Your love of 90s nostalgia just got triggered: the cast of Will and Grace has reunited for a video about how voting only matters in swing states, and it’s like the last 15 years have melted away and we’re all living in a world of sitcoms.
Check out the behind the scenes video below for shots of the cast together, holding iPhones that were just a twinkle in the eye of Steve Jobs back when the gang was originally on the air.
Seeing them gather around a table to read their scripts, hanging out on a recreation of their original set, and standing under ridiculous TV lights that look nothing like a real human environment is an unmitigated delight.
Also fascinating: the army of staff who assembled to make their video possible. So many camera people! Makeup people! To say nothing of post-production! Jim Burroughs is there to direct! Norman Lear is also evident hanging around on set, posing with the stars.
One question that remains unanswered: who paid for all this? It must’ve been crazy expensive to build this set, hire all these extremely expensive people, and edit the whole thing together. Where’d the money for this come from? With Norman Lear present, maybe it’s People for the American Way. But we may never know the truth.

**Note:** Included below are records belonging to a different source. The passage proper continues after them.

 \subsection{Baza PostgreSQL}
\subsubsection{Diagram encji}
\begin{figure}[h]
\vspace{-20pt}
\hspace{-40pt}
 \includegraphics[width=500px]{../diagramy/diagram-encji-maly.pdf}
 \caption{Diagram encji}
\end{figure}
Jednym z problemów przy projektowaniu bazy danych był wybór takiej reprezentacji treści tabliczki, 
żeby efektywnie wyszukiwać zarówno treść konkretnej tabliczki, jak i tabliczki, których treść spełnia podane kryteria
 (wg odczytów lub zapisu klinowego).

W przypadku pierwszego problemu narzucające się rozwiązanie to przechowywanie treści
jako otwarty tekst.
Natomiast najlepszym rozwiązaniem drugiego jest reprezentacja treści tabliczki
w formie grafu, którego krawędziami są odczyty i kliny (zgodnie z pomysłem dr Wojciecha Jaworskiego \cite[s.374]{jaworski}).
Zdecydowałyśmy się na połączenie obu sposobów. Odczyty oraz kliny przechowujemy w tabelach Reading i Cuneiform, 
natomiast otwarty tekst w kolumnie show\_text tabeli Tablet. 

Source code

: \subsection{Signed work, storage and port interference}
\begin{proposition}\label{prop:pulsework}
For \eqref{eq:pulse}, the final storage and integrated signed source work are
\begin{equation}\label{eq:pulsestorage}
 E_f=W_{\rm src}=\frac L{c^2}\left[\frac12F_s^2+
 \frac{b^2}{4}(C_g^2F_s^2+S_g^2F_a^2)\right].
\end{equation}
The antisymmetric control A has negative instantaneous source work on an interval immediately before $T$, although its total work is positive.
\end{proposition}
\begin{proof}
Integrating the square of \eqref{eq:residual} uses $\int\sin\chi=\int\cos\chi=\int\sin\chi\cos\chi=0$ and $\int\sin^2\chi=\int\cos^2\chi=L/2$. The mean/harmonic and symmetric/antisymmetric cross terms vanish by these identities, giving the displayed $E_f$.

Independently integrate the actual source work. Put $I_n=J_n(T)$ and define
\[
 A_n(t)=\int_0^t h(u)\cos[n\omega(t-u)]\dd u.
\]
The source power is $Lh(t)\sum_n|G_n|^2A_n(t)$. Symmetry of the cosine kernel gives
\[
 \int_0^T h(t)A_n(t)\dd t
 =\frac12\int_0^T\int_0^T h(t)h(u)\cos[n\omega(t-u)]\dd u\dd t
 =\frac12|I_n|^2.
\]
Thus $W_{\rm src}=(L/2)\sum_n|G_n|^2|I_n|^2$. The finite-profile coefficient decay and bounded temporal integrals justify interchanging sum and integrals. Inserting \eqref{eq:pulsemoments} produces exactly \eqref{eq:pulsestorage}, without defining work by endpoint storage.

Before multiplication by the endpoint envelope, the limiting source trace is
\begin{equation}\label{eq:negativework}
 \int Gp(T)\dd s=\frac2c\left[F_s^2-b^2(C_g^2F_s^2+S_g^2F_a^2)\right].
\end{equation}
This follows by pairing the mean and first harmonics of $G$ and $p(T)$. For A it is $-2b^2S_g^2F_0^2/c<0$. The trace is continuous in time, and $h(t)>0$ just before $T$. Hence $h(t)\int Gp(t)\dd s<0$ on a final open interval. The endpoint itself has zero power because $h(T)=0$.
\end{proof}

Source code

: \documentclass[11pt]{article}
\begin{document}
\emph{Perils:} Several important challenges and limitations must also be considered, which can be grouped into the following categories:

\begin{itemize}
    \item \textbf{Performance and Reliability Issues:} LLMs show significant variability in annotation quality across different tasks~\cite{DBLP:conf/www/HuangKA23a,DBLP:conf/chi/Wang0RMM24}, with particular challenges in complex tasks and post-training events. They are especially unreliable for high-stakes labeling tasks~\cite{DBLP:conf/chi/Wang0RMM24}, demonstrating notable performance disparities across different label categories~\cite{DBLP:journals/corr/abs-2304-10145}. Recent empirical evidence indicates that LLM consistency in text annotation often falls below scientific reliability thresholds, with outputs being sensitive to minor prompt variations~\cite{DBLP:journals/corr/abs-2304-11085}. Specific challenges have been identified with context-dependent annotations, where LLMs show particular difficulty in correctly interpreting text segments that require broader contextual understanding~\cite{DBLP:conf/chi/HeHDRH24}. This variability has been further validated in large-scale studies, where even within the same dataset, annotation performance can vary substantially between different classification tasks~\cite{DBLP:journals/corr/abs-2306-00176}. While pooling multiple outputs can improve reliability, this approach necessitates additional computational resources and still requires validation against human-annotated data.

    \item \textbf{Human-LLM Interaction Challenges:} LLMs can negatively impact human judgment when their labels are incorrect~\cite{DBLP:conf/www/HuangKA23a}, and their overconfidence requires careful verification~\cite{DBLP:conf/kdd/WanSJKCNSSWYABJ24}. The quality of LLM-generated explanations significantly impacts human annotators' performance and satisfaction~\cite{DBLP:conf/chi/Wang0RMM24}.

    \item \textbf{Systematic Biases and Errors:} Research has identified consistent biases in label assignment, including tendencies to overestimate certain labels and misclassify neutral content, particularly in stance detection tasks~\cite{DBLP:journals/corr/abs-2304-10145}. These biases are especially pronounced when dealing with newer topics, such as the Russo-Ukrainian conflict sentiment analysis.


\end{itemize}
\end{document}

Fun fact: students of gay marriage history will recall that back in 2000, the cast of Will and Grace shot an ad telling Californians to vote no on Proposition 22. At the time, it looked like Will & Grace might get cancelled, and the showrunners were afraid that the ad would anger NBC and so they pleaded with the No On 8 campaign not to use it. So instead of airing the commercial, the campaign simply put out a press release that the commercial existed, and that got them a ton of publicity without even having to put it on the air. Clever girls.
InCA
Here’s another fun fact. Will & Grace ended its iconic run in 2006, two years before the CA Supreme Court even overturned the ban on Marriage Equality, prompting the evil Prop 8.
rtripboy
I checked the set is on display at Emerson College. And the lights are probably part of the display as well.
Record Man
@InCA: I’ve got another one; the article mentioned Prop 22, and not Prop 8.
MacAdvisor
To note the difference. Prop. 22 created a law banning same-sex marriage, while Prop. 8 was a California Constitutional amendment that banned it. Prop. 22 passed in March of 2000 and it is what the California Supreme Court struck down that brought about Prop. 8.
InCA
Ok, but that’s not what the Article originally said.
InCA
@Record Man and @MacAdvisor – also, the article still references “No on 8” farther down in the Article. (That us until I’m assuming they will change that too without admitting their error). If they recorded this in 2000 for Prop 22, it makes no sense that they would beg with the No on 8 canpaign wouldn’t exist for another 8 years. Pretty bad coverup of their original screw up. Don’t blame you though if you didn’t read it before they tried to change the story.